It must be one of the most unusual, even bizarre, households in Britain. And it seems to be in some sort of crisis.
The accommodation is a mixture of dark, Addams-Family style Gothic, complete with heavy drapes and a huge four-poster canopied bed previously used by monarchs, and a modern, metropolitan, child-friendly flat dominated by a massive TV. Contradiction lies at the centre of this family, then.
One resident awakes each morning to don silk gown, gold-buckled shoes and wig before being led in a procession of men-in-tights to the place of work where the job is to sit in a large green leather chair all day shouting at people. Sometimes the costume extends to a flowing black satin robe trimmed with damask and gold lace and more bling than an LA rapper. But that is just the man of the house.

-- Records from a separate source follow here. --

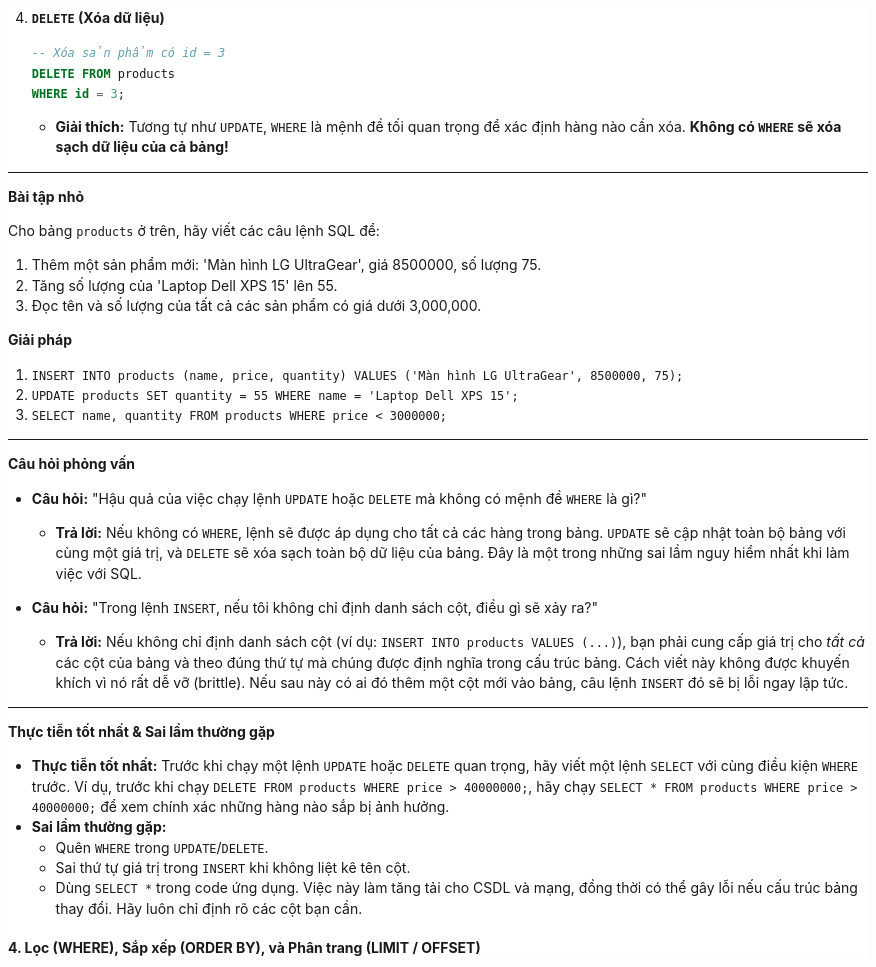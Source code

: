 4.  **`DELETE` (Xóa dữ liệu)**

    ```sql
    -- Xóa sản phẩm có id = 3
    DELETE FROM products
    WHERE id = 3;
    ```
    *   **Giải thích:** Tương tự như `UPDATE`, `WHERE` là mệnh đề tối quan trọng để xác định hàng nào cần xóa. **Không có `WHERE` sẽ xóa sạch dữ liệu của cả bảng!**

---

**Bài tập nhỏ**

Cho bảng `products` ở trên, hãy viết các câu lệnh SQL để:
1.  Thêm một sản phẩm mới: 'Màn hình LG UltraGear', giá 8500000, số lượng 75.
2.  Tăng số lượng của 'Laptop Dell XPS 15' lên 55.
3.  Đọc tên và số lượng của tất cả các sản phẩm có giá dưới 3,000,000.

**Giải pháp**

1.  `INSERT INTO products (name, price, quantity) VALUES ('Màn hình LG UltraGear', 8500000, 75);`
2.  `UPDATE products SET quantity = 55 WHERE name = 'Laptop Dell XPS 15';`
3.  `SELECT name, quantity FROM products WHERE price < 3000000;`

---

**Câu hỏi phỏng vấn**

*   **Câu hỏi:** "Hậu quả của việc chạy lệnh `UPDATE` hoặc `DELETE` mà không có mệnh đề `WHERE` là gì?"
    *   **Trả lời:** Nếu không có `WHERE`, lệnh sẽ được áp dụng cho tất cả các hàng trong bảng. `UPDATE` sẽ cập nhật toàn bộ bảng với cùng một giá trị, và `DELETE` sẽ xóa sạch toàn bộ dữ liệu của bảng. Đây là một trong những sai lầm nguy hiểm nhất khi làm việc với SQL.

*   **Câu hỏi:** "Trong lệnh `INSERT`, nếu tôi không chỉ định danh sách cột, điều gì sẽ xảy ra?"
    *   **Trả lời:** Nếu không chỉ định danh sách cột (ví dụ: `INSERT INTO products VALUES (...)`), bạn phải cung cấp giá trị cho *tất cả* các cột của bảng và theo đúng thứ tự mà chúng được định nghĩa trong cấu trúc bảng. Cách viết này không được khuyến khích vì nó rất dễ vỡ (brittle). Nếu sau này có ai đó thêm một cột mới vào bảng, câu lệnh `INSERT` đó sẽ bị lỗi ngay lập tức.

---

**Thực tiễn tốt nhất & Sai lầm thường gặp**

*   **Thực tiễn tốt nhất:** Trước khi chạy một lệnh `UPDATE` hoặc `DELETE` quan trọng, hãy viết một lệnh `SELECT` với cùng điều kiện `WHERE` trước. Ví dụ, trước khi chạy `DELETE FROM products WHERE price > 40000000;`, hãy chạy `SELECT * FROM products WHERE price > 40000000;` để xem chính xác những hàng nào sắp bị ảnh hưởng.
*   **Sai lầm thường gặp:**
    *   Quên `WHERE` trong `UPDATE`/`DELETE`.
    *   Sai thứ tự giá trị trong `INSERT` khi không liệt kê tên cột.
    *   Dùng `SELECT *` trong code ứng dụng. Việc này làm tăng tải cho CSDL và mạng, đồng thời có thể gây lỗi nếu cấu trúc bảng thay đổi. Hãy luôn chỉ định rõ các cột bạn cần.

#### **4. Lọc (WHERE), Sắp xếp (ORDER BY), và Phân trang (LIMIT / OFFSET)**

The woman of the house, and mother of three, has to decide which reality TV show to appear in, whether to pose for another newspaper spread, and if so in how few clothes, and just how much of their private life to reveal to the world on a chat show or on Twitter.
Or at least that used to be the case in Chez Bercow, otherwise known as the Official Residence of the Speaker of the House of Commons, situated underneath Big Ben with panoramic views over the Thames and Palace of Westminster. But things are changing.
The residents are, of course, controversial Commons Speaker John Bercow, "Big John" as he is regularly lampooned on a BBC political programme, and his formerly-infamous wife Sally who suddenly appears to have hit some sort of personal turning point, even crisis.
To be fair, Bercow's job as Commons Speaker requires much more than just sitting in his leather chair shouting at unruly MPs. Although there does seem to be quite a lot of that, particularly during Prime Minister's Questions. And he has already abandoned much of the flamboyant finery that used to be worn every waking hour. He prefers a lounge suit and simple robe when in the Chamber.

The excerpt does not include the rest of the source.